+++ Supplied records +++

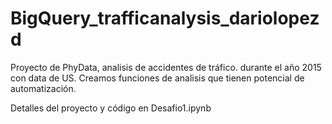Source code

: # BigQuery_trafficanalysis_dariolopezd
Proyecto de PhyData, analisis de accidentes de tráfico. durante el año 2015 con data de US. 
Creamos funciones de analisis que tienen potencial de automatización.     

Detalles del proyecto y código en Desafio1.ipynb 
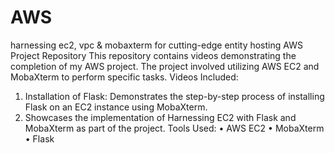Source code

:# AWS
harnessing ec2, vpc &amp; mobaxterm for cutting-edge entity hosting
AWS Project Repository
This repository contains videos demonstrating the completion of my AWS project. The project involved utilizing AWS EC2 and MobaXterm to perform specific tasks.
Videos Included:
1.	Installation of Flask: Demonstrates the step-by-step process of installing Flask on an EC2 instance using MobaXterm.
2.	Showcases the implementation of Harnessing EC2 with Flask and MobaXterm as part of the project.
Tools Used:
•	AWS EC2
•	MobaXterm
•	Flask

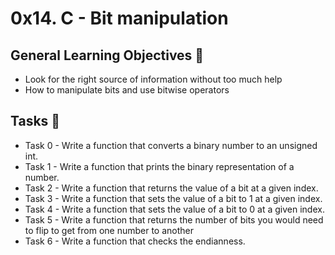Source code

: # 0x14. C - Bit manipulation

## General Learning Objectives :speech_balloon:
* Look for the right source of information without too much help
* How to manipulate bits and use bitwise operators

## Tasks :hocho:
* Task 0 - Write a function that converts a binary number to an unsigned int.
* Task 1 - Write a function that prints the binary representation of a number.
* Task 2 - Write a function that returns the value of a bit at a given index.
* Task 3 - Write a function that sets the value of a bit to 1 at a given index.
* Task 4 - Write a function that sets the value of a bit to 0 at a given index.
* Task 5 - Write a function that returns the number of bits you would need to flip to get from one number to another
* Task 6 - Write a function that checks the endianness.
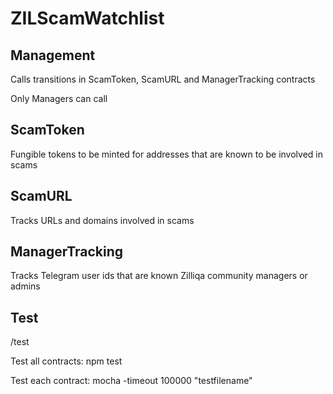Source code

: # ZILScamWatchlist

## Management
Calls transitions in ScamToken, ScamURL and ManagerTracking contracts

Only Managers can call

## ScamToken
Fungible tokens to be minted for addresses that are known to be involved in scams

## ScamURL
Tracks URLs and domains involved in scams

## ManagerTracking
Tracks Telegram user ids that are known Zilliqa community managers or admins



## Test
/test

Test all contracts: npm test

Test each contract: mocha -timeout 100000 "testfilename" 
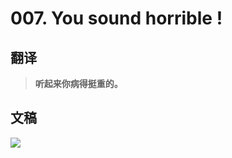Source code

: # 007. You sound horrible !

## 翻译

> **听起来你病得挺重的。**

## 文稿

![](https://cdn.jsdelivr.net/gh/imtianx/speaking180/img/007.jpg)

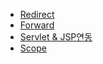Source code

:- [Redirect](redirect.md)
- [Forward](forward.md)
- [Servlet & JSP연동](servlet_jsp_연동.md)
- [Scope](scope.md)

+++

Every line of the data above is to be set down word for word, with the pictures left out.

Source code

: # BigQuery_trafficanalysis_dariolopezd
Proyecto de PhyData, analisis de accidentes de tráfico. durante el año 2015 con data de US. 
Creamos funciones de analisis que tienen potencial de automatización.     

Detalles del proyecto y código en Desafio1.ipynb 
Source code

:# AWS
harnessing ec2, vpc &amp; mobaxterm for cutting-edge entity hosting
AWS Project Repository
This repository contains videos demonstrating the completion of my AWS project. The project involved utilizing AWS EC2 and MobaXterm to perform specific tasks.
Videos Included:
1.	Installation of Flask: Demonstrates the step-by-step process of installing Flask on an EC2 instance using MobaXterm.
2.	Showcases the implementation of Harnessing EC2 with Flask and MobaXterm as part of the project.
Tools Used:
•	AWS EC2
•	MobaXterm
•	Flask

Source code

: # 0x14. C - Bit manipulation

## General Learning Objectives :speech_balloon:
* Look for the right source of information without too much help
* How to manipulate bits and use bitwise operators

## Tasks :hocho:
* Task 0 - Write a function that converts a binary number to an unsigned int.
* Task 1 - Write a function that prints the binary representation of a number.
* Task 2 - Write a function that returns the value of a bit at a given index.
* Task 3 - Write a function that sets the value of a bit to 1 at a given index.
* Task 4 - Write a function that sets the value of a bit to 0 at a given index.
* Task 5 - Write a function that returns the number of bits you would need to flip to get from one number to another
* Task 6 - Write a function that checks the endianness.
Source code

: # ZILScamWatchlist

## Management
Calls transitions in ScamToken, ScamURL and ManagerTracking contracts

Only Managers can call

## ScamToken
Fungible tokens to be minted for addresses that are known to be involved in scams

## ScamURL
Tracks URLs and domains involved in scams

## ManagerTracking
Tracks Telegram user ids that are known Zilliqa community managers or admins



## Test
/test

Test all contracts: npm test

Test each contract: mocha -timeout 100000 "testfilename" 
Source code

: # 007. You sound horrible !

## 翻译

> **听起来你病得挺重的。**

## 文稿

![](https://cdn.jsdelivr.net/gh/imtianx/speaking180/img/007.jpg)

Source code

:- [Redirect](redirect.md)
- [Forward](forward.md)
- [Servlet & JSP연동](servlet_jsp_연동.md)
- [Scope](scope.md)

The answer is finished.